Mobius halves in size as investors rush for exit after China mis-step

Investors in Mobius made a dash for the exit at its three-yearly redemption facility following a tough year that saw the trust miss out on the China rebound.

Mobius (MMIT ) has sunk further into sub-scale territory after shareholders used the three-yearly redemption facility to cash in more than 40% of their shares.

The redemption of more than 49.7m shares – or 43% of share capital – will see the trust, which was launched by emerging markets star investor Mark Mobius in 2018, shrink from £167m to around £95m.

The slide takes it below £100m, which is widely considered as the threshold at which institutional investors and wealth managers will invest.

The size of the redemption appears at odds with the 7% discount the shares currently trade at, which puts it at narrower than global emerging market giants Templeton Emerging Markets (TEM ) and JPMorgan Emerging Markets (JMG ), at 9.3% and 8.4% respectively.

The redemption may, however, be a reaction to MMIT’s failure to take part in the blazing China recovery this year due to manager Carlos von Hardenberg’s underweight to the world’s second largest economy.
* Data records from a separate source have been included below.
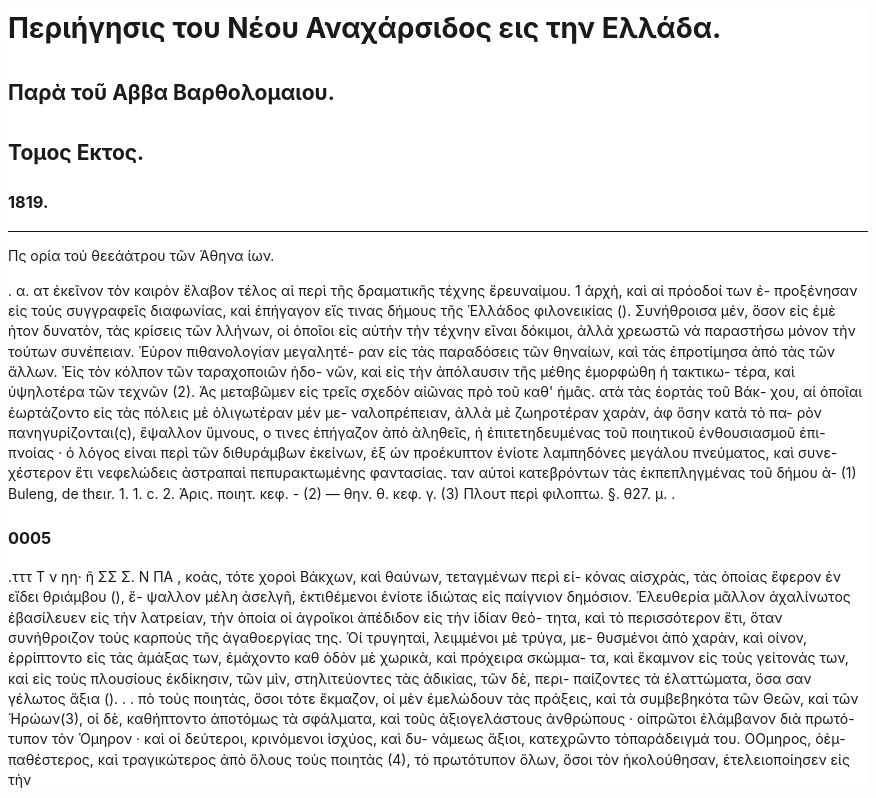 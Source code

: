 # Περιήγησις του Νέου Αναχάρσιδος εις την Ελλάδα.

## Παρὰ τοῦ Αββα Βαρθολομαιου.

## Τομος Εκτος.

### 1819.

---

Πς ορία τοὐ θεεάάτρου τῶν Ἀθηνα ίων.

. α. ατ ἐκεῖνον τὸν καιρὸν ἔλαβον τέλος αἰ περὶ τῆς
δραματικῆς τέχνης ἔρευναίμου. 1 ἀρχὴ, καὶ αί πρόοδοί των ἐ-
προξένησαν εἰς τοὐς συγγραφεῖς διαφωνίας, καὶ ἐπήγαγον εἴς
τινας δήμους τῆς Ἑλλάδος φιλονεικίας (). Συνήθροισα μέν,
ὅσον εἰς ἐμὲ ἡτον δυνατὸν, τὰς κρίσεις τῶν λλήνων, οί ὁποῖοι εἰς
αὐτὴν τὴν τέχνην εῖναι δόκιμοι, ἀλλὰ χρεωστῶ νὰ παραστήσω
μόνον τὴν τούτων συνέπειαν. Ἑὑρον πιθανολογίαν μεγαλητέ-
ραν εἰς τὰς παραδόσεις τῶν θηναίων, καὶ τὰς ἐπροτίμησα
ἀπὸ τὰς τῶν ἄλλων. Ἑἰς τὸν κόλπον τῶν ταραχοποιῶν ἡδο-
νῶν, καὶ εἰς τὴν ἀπόλαυσιν τῆς μέθης ἐμορφώθη ἡ τακτικω-
τέρα, καὶ ὑψηλοτέρα τῶν τεχνῶν (2). Ἀς μεταβῶμεν εἰς τρεῖς
σχεδὸν αἰῶνας πρὸ τοῦ καθ' ἡμᾶς. ατὰ τὰς ἐορτὰς τοῦ Bάκ-
χου, αἰ ὁποῖαι ἐωρτάζοντο εἰς τὰς πόλεις μὲ ὀλιγωτέραν μέν με-
ναλοπρέπειαν, ἀλλὰ μὲ ζωηροτέραν χαρὰν, ἀφ ὅσην κατὰ τὸ πα-
ρὸν πανηγυρίζονται(ς), ἔψαλλον ὕμνους, ο τινες ἐπήγαζον ἀπὸ
ἀληθεῖς, ἡ ἐπιτετηδευμένας τοῦ ποιητικοῦ ἐνθουσιασμοῦ ἐπι-
πνοίας · ὁ λόγος εἱναι περὶ τῶν διθυράμβων ἐκείνων, ἐξ ὡν
προέκυπτον ἐνίοτε λαμπηδόνες μεγάλου πνεύματος, καὶ συνε-
χέστερον ἔτι νεφελώδεις ἀστραπαὶ πεπυρακτωμένης φαντασίας.
ταν αὐτοὶ κατεβρόντων τὰς ἐκπεπληγμένας τοῦ δήμου ἀ-
(1) Buleng, de thειr. 1. 1. c. 2. Ἀρις. ποιητ. κεφ. - (2) —
θην. θ. κεφ. γ. (3) Πλουτ περὶ φιλοπτω. §. θ27.
μ. .


### 0005

.τττ Τ
ν ηη· ῆ
ΣΣ Σ. Ν ΠΑ ,
κοὰς, τότε χοροὶ Bάκχων, καὶ θαύνων, τεταγμένων περὶ εἰ-
κόνας αἰσχρὰς, τὰς ὁποίας ἔφερον ἐν εἴδει θριάμβου (), ἔ-
ψαλλον μέλη ἀσελγῆ, ἐκτιθέμενοι ἐνίοτε ἰδιώτας εἰς παίγνιον
δημόσιον. Ἑλευθερία μᾶλλον ἀχαλίνωτος ἐβασίλευεν εἰς τὴν
λατρείαν, τὴν ὁποία οί ἀγροῖκοι ἀπέδιδον εἰς τὴν ἰδίαν θεό-
τητα, καὶ τὸ περισσότερον ἔτι, ὅταν συνήθροιζον τοὺς καρποὺς
τῆς ἀγαθοεργίας της. Ὁί τρυγηταὶ, λειμμένοι μὲ τρύγα, με-
θυσμένοι ἀπὸ χαρὰν, καὶ οίνον, ἐρρίπτοντο εἰς τὰς ἀμάξας
των, ἐμάχοντο καθ ὁδὸν μὲ χωρικὰ, καὶ πρόχειρα σκώμμα-
τα, καὶ ἔκαμνον εἰς τοὺς γείτονάς των, καὶ εἰς τοὺς πλουσίους
ἐκδίκησιν, τῶν μὶν, στηλιτεύοντες τὰς ἀδικίας, τῶν δὲ, περι-
παίζοντες τὰ ἐλαττώματα, ὅσα σαν γέλωτος ἄξια ().
. . πὸ τοὺς ποιητὰς, ὅσοι τότε ἔκμαζον, οί μὲν
ἐμελώδουν τὰς πράξεις, καὶ τὰ συμβεβηκότα τῶν Θεῶν, καὶ τῶν
Ἡρώων(3), οἰ δὲ, καθήπτοντο ἀποτόμως τὰ σφάλματα, καὶ
τοὺς ἀξιογελάστους ἀνθρώπους · οίπρῶτοι ἐλάμβανον διὰ πρωτό-
τυπον τὸν Ὁμηρον · καὶ οἰ δεύτεροι, κρινόμενοι ἰσχύος, καὶ δυ-
νάμεως ἄξιοι, κατεχρῶντο τὸπαράδειγμά του. ΟOμηρος, ὁἐμ-
παθέστερος, καὶ τραγικώτερος ἀπὸ ὅλους τοὺς ποιητὰς (4), τὸ
πρωτότυπον ὅλων, ὅσοι τὸν ὴκολούθησαν, ἐτελειοποίησεν εἰς τὴν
As of the end of September, China made up just 4.6% of the fund’s holding.

Share price total returns severely lagged peers over the past year, up 6.1% versus a 38.2% average gain from peers in the Association of Investment Companies’ Global Emerging Markets sector. MMIT’s NAV has grown just 4.7% over the year, a fraction of the sector’s best performer Templeton – previously run by Mobius and Hardenberg − which boasts a 40.5% increase.
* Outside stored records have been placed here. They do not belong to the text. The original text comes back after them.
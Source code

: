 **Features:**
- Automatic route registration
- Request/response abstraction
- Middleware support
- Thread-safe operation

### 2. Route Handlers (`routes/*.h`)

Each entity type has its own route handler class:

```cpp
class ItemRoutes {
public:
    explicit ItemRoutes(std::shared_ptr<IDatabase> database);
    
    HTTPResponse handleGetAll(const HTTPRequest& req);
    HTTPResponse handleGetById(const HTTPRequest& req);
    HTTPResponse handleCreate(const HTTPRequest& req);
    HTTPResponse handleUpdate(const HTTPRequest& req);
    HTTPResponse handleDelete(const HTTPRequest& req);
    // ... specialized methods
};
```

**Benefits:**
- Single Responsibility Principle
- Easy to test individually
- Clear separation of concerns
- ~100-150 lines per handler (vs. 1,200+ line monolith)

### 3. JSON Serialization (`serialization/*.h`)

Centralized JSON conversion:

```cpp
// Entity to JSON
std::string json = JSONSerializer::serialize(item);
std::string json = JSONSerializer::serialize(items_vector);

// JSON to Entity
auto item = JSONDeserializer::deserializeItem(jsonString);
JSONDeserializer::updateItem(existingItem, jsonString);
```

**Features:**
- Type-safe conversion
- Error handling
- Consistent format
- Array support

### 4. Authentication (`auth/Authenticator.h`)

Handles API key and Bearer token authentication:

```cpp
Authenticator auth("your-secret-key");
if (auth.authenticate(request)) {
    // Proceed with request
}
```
QuotedData head of investment company research James Carthew, said it was ‘not surprising’ that many shareholders ran for the exit given the poor performance.

While the fall below the £100m marker may ‘raise questions about its viability’, he said the trust can continue.
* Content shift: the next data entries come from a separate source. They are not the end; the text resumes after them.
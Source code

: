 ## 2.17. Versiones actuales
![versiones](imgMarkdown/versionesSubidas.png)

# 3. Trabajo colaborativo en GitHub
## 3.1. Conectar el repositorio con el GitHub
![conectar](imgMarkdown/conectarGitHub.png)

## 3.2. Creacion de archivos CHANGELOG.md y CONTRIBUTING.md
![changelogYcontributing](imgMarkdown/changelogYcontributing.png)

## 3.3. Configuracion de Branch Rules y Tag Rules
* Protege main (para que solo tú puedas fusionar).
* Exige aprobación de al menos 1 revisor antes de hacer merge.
‘I don’t have a problem with small trusts, as long as they keep their overheads under control, but Mobius will need to demonstrate that it can turn its performance around,’ he said.

In a third quarter update, Hardenberg said the rally in China has ‘been driven primarily by sentiment and policy stimulus, rather than underlying fundamentals’, which is evidenced in weak economic data from the superpower.

‘The lack of a clear recovery in the real economy raises questions about the rally’s sustainability,’ he said.

The rebound in China has been mainly focused on the technology sector, pushing up valuations, and Hardenberg said he ‘continues to exercise caution’.

‘We have been carefully screening the Chinese market across select sectors to identify companies that meet our stringent quality and governance standards,’ he said.

‘While only a few appear potentially aligned with these criteria, we remain disciplined and will continue our search without compromising on quality.’